#### EXERCISE INPUTS
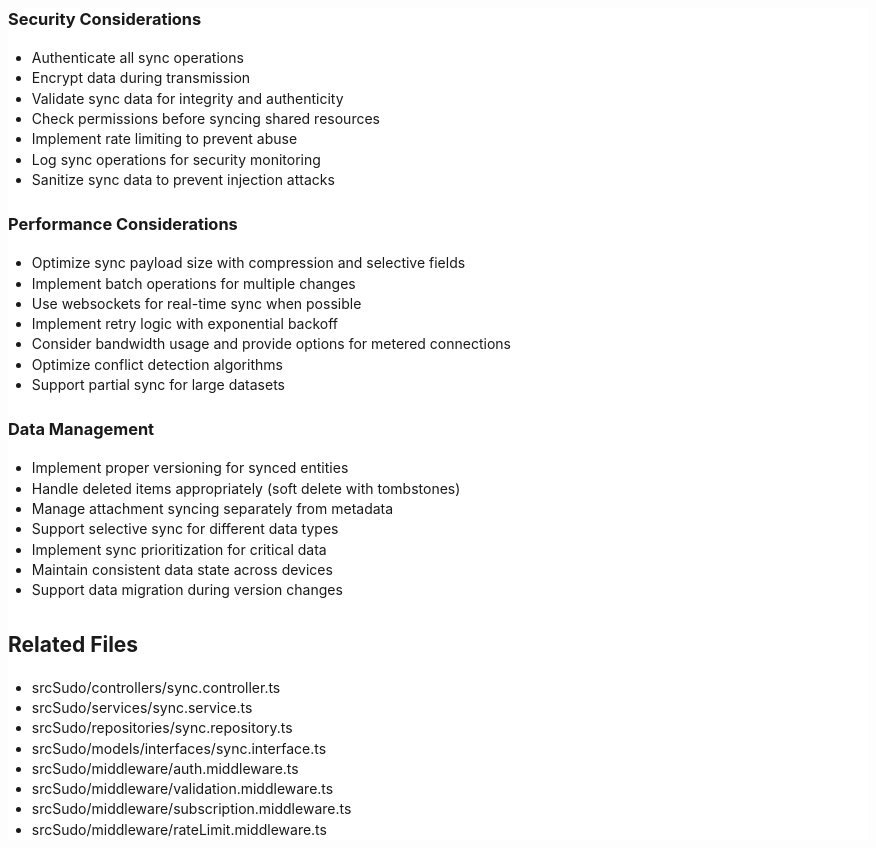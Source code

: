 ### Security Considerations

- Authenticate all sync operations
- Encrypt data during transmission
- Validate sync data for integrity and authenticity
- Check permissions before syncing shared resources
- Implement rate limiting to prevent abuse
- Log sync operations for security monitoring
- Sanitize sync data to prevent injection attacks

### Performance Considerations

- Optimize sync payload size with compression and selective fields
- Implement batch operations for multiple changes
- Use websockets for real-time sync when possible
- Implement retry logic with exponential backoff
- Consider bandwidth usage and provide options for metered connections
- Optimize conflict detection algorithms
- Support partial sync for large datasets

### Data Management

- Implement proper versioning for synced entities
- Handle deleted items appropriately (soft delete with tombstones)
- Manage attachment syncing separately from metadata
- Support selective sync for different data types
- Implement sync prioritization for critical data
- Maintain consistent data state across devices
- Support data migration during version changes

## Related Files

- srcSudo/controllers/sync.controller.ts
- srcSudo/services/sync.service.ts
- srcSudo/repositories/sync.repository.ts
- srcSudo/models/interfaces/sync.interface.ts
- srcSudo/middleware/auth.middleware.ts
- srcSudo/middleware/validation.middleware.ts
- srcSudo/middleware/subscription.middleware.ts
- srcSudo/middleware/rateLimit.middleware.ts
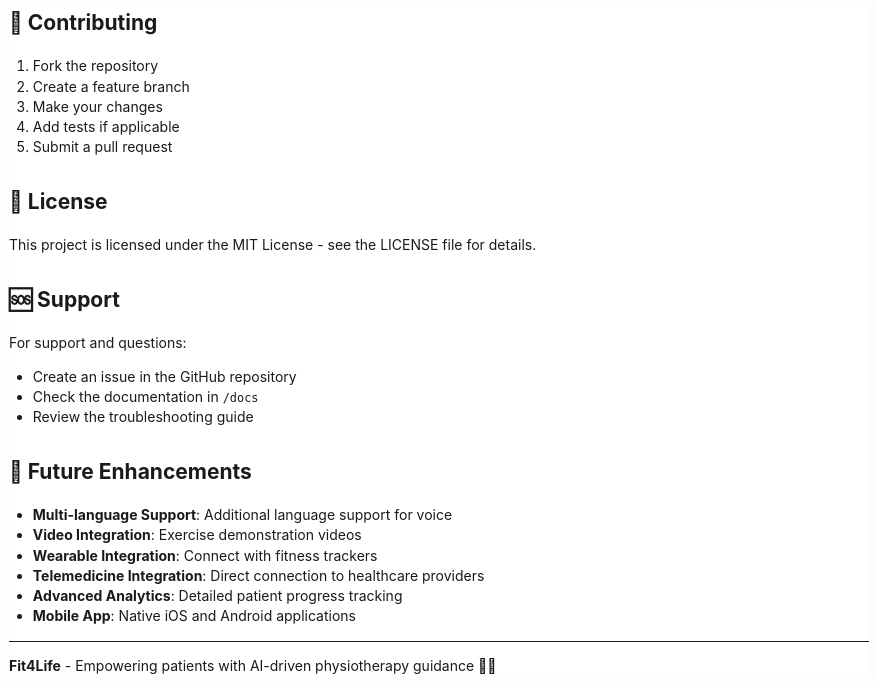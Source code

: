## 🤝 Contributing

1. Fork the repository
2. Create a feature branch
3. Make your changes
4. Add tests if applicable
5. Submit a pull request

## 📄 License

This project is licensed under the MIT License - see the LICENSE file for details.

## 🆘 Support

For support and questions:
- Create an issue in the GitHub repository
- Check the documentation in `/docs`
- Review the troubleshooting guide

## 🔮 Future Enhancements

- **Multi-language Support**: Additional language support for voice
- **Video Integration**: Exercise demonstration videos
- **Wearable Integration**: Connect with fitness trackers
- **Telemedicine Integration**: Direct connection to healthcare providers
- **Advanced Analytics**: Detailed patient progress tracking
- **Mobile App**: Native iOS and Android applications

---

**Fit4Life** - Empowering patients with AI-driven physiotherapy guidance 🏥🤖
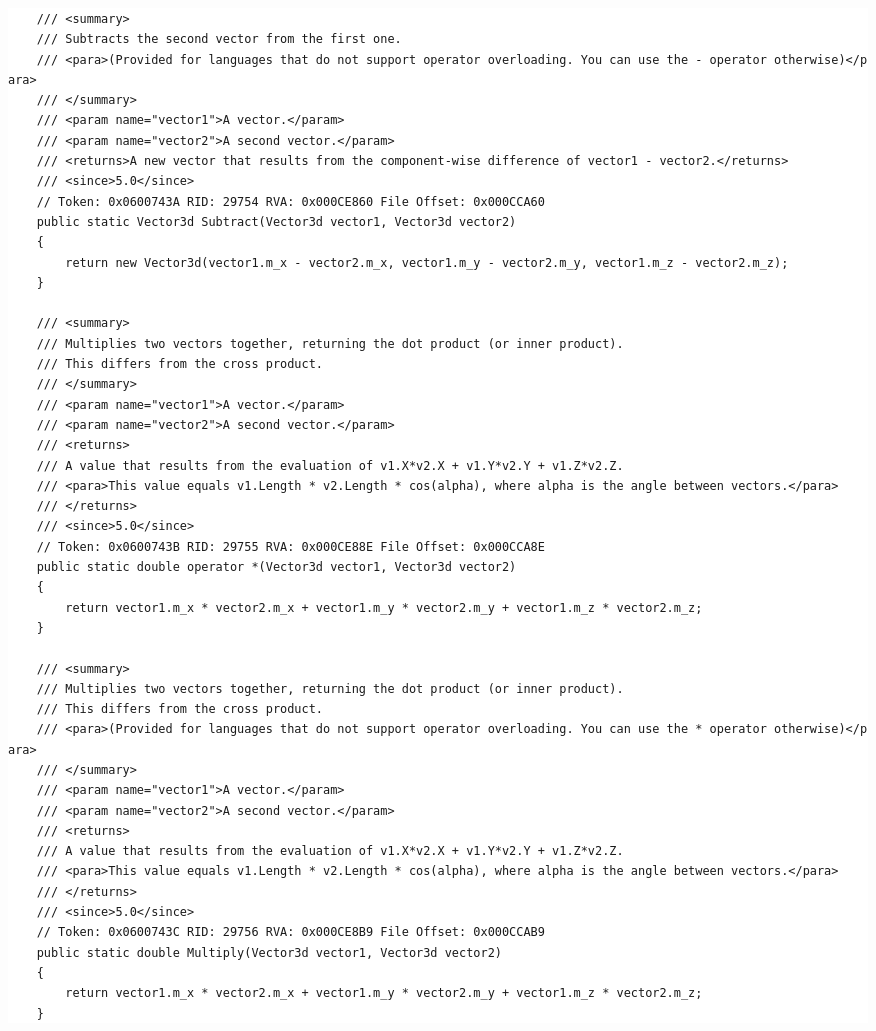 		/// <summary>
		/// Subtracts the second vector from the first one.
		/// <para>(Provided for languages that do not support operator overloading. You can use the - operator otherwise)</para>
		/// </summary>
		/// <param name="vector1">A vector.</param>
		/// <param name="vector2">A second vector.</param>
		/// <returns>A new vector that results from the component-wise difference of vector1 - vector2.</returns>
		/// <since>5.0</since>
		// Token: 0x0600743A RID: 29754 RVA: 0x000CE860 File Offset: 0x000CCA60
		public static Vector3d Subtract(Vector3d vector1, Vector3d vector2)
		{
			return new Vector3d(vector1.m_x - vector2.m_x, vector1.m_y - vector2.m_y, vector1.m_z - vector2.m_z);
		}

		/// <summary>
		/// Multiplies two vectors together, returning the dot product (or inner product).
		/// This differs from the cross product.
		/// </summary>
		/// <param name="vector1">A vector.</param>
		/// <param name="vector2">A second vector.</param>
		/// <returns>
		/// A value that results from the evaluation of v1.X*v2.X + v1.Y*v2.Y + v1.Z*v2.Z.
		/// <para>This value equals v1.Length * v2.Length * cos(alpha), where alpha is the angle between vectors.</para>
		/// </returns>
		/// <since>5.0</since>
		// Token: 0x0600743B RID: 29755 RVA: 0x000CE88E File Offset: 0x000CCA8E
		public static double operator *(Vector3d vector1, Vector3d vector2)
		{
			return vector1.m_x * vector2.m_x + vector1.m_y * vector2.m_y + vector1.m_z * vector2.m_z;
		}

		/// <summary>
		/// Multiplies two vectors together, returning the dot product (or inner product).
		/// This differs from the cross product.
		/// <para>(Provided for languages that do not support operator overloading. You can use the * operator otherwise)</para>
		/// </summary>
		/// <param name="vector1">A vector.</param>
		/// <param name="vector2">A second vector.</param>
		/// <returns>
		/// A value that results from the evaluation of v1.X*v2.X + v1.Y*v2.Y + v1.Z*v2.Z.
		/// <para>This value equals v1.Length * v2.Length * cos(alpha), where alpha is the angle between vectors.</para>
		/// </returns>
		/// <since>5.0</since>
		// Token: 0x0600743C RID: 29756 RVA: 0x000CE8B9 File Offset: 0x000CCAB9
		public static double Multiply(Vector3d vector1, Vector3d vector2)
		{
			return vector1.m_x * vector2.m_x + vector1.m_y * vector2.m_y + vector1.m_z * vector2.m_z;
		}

#### EXERCISE REQUIREMENTS
Exactly as written, copy out the listing, but without any pictures.

#### ANSWER TO THIS TASK
Source code

: ### Security Considerations

- Authenticate all sync operations
- Encrypt data during transmission
- Validate sync data for integrity and authenticity
- Check permissions before syncing shared resources
- Implement rate limiting to prevent abuse
- Log sync operations for security monitoring
- Sanitize sync data to prevent injection attacks

### Performance Considerations

- Optimize sync payload size with compression and selective fields
- Implement batch operations for multiple changes
- Use websockets for real-time sync when possible
- Implement retry logic with exponential backoff
- Consider bandwidth usage and provide options for metered connections
- Optimize conflict detection algorithms
- Support partial sync for large datasets

### Data Management

- Implement proper versioning for synced entities
- Handle deleted items appropriately (soft delete with tombstones)
- Manage attachment syncing separately from metadata
- Support selective sync for different data types
- Implement sync prioritization for critical data
- Maintain consistent data state across devices
- Support data migration during version changes

## Related Files

- srcSudo/controllers/sync.controller.ts
- srcSudo/services/sync.service.ts
- srcSudo/repositories/sync.repository.ts
- srcSudo/models/interfaces/sync.interface.ts
- srcSudo/middleware/auth.middleware.ts
- srcSudo/middleware/validation.middleware.ts
- srcSudo/middleware/subscription.middleware.ts
- srcSudo/middleware/rateLimit.middleware.ts
Source code

:## 🤝 Contributing

1. Fork the repository
2. Create a feature branch
3. Make your changes
4. Add tests if applicable
5. Submit a pull request

## 📄 License

This project is licensed under the MIT License - see the LICENSE file for details.

## 🆘 Support

For support and questions:
- Create an issue in the GitHub repository
- Check the documentation in `/docs`
- Review the troubleshooting guide

## 🔮 Future Enhancements

- **Multi-language Support**: Additional language support for voice
- **Video Integration**: Exercise demonstration videos
- **Wearable Integration**: Connect with fitness trackers
- **Telemedicine Integration**: Direct connection to healthcare providers
- **Advanced Analytics**: Detailed patient progress tracking
- **Mobile App**: Native iOS and Android applications

---

**Fit4Life** - Empowering patients with AI-driven physiotherapy guidance 🏥🤖
 		/// <summary>
		/// Subtracts the second vector from the first one.
		/// <para>(Provided for languages that do not support operator overloading. You can use the - operator otherwise)</para>
		/// </summary>
		/// <param name="vector1">A vector.</param>
		/// <param name="vector2">A second vector.</param>
		/// <returns>A new vector that results from the component-wise difference of vector1 - vector2.</returns>
		/// <since>5.0</since>
		// Token: 0x0600743A RID: 29754 RVA: 0x000CE860 File Offset: 0x000CCA60
		public static Vector3d Subtract(Vector3d vector1, Vector3d vector2)
		{
			return new Vector3d(vector1.m_x - vector2.m_x, vector1.m_y - vector2.m_y, vector1.m_z - vector2.m_z);
		}

		/// <summary>
		/// Multiplies two vectors together, returning the dot product (or inner product).
		/// This differs from the cross product.
		/// </summary>
		/// <param name="vector1">A vector.</param>
		/// <param name="vector2">A second vector.</param>
		/// <returns>
		/// A value that results from the evaluation of v1.X*v2.X + v1.Y*v2.Y + v1.Z*v2.Z.
		/// <para>This value equals v1.Length * v2.Length * cos(alpha), where alpha is the angle between vectors.</para>
		/// </returns>
		/// <since>5.0</since>
		// Token: 0x0600743B RID: 29755 RVA: 0x000CE88E File Offset: 0x000CCA8E
		public static double operator *(Vector3d vector1, Vector3d vector2)
		{
			return vector1.m_x * vector2.m_x + vector1.m_y * vector2.m_y + vector1.m_z * vector2.m_z;
		}

		/// <summary>
		/// Multiplies two vectors together, returning the dot product (or inner product).
		/// This differs from the cross product.
		/// <para>(Provided for languages that do not support operator overloading. You can use the * operator otherwise)</para>
		/// </summary>
		/// <param name="vector1">A vector.</param>
		/// <param name="vector2">A second vector.</param>
		/// <returns>
		/// A value that results from the evaluation of v1.X*v2.X + v1.Y*v2.Y + v1.Z*v2.Z.
		/// <para>This value equals v1.Length * v2.Length * cos(alpha), where alpha is the angle between vectors.</para>
		/// </returns>
		/// <since>5.0</since>
		// Token: 0x0600743C RID: 29756 RVA: 0x000CE8B9 File Offset: 0x000CCAB9
		public static double Multiply(Vector3d vector1, Vector3d vector2)
		{
			return vector1.m_x * vector2.m_x + vector1.m_y * vector2.m_y + vector1.m_z * vector2.m_z;
		}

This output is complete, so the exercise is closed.